Travail · Dynamiques toxiques
Hôpitaux, établissements scolaires, services sociaux : ces institutions fonctionnent comme des systèmes humains où les dynamiques relationnelles sont centrales. Face aux tensions, aux incertitudes ou aux conflits, les équipes développent des mécanismes de défense collectifs qui atténuent temporairement l’angoisse partagée — mais au prix de désorganisations durables.

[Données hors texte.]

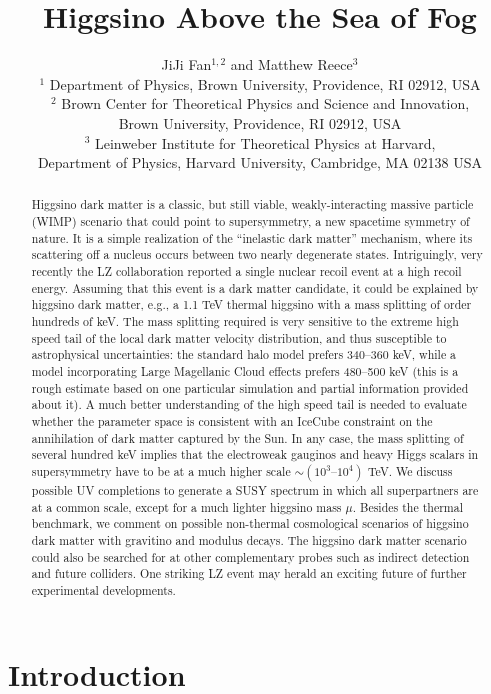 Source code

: \documentclass[11pt]{article}
\title{\bf  Higgsino Above the Sea of Fog}
\author{JiJi Fan${}^{1,2}$ and Matthew Reece${}^3$\\[0.25em]
{\small${}^1$ Department of Physics, Brown University, Providence, RI 02912, USA}\\[0.25em]
%
{\small${}^2$ Brown Center for Theoretical Physics and Science and Innovation, }\\{\small Brown University, Providence, RI 02912, USA}\\[0.25em]
%
{\small${}^3$ Leinweber Institute for Theoretical Physics at Harvard, }\\ 
{\small Department of Physics, Harvard University, Cambridge, MA 02138 USA}\\[0.25em]
}
\begin{document}
\maketitle

\begin{abstract}
Higgsino dark matter is a classic, but still viable, weakly-interacting massive particle (WIMP) scenario that could point to supersymmetry, a new spacetime symmetry of nature. It is a simple realization of the ``inelastic dark matter'' mechanism, where its scattering off a nucleus occurs between two nearly degenerate states. Intriguingly, very recently the LZ collaboration reported a single nuclear recoil event at a high recoil energy. Assuming that this event is a dark matter candidate, it could be explained by higgsino dark matter, e.g., a 1.1 TeV thermal higgsino with a mass splitting of order hundreds of keV. The mass splitting required is very sensitive to the extreme high speed tail of the local dark matter velocity distribution, and thus susceptible to astrophysical uncertainties: the standard halo model prefers 340--360 keV, while a model  incorporating Large Magellanic Cloud effects prefers 480--500 keV (this is a rough estimate based on one particular simulation and partial information provided about it). A much better understanding of the high speed tail is needed to evaluate whether the parameter space is consistent with an IceCube constraint on the annihilation of dark matter captured by the Sun. In any case, the mass splitting of several hundred keV implies that the electroweak gauginos and heavy Higgs scalars in supersymmetry have to be at a much higher scale $\sim (10^3\text{--}10^4)$ TeV. 
We discuss possible UV completions to generate a SUSY spectrum in which all superpartners are at a common scale, except for a much lighter higgsino mass $\mu$. Besides the thermal benchmark, we comment on possible non-thermal cosmological scenarios of higgsino dark matter with gravitino and modulus decays. The higgsino dark matter scenario could also be searched for at other complementary probes such as indirect detection and future colliders. One striking LZ event may herald an exciting future of further experimental developments. 


\end{abstract}

\tableofcontents
\section{Introduction}
\end{document}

Cet article propose une lecture de ces dynamiques à travers l’approche systémique de Murray Bowen, fondateur de la thérapie familiale multigénérationnelle. Selon Bowen (1978), chaque groupe humain fonctionne comme un système émotionnel interconnecté. L’un des fondements de sa théorie est la capacité d’un individu à maintenir une autonomie psychique tout en restant en lien avec les autres : ce qu’il nomme la différenciation de soi (Bowen, 1984).
Faible différenciation
On devient perméable à l’angoisse des autres et enclin à des réactions émotionnelles automatiques.
Bonne différenciation
On reste en relation tout en conservant une pensée personnelle et une posture stable face au stress.
Lorsque l’angoisse augmente dans un système — en période de restructuration, par exemple, ou de crise interne — les membres les moins différenciés tendent à s’agréger dans des mouvements émotionnels collectifs pour tenter de stabiliser le groupe (Kerr & Bowen, 1988). Ce phénomène active quatre mécanismes défensifs classiques : fusion, bouc émissaire, clivage et rigidification.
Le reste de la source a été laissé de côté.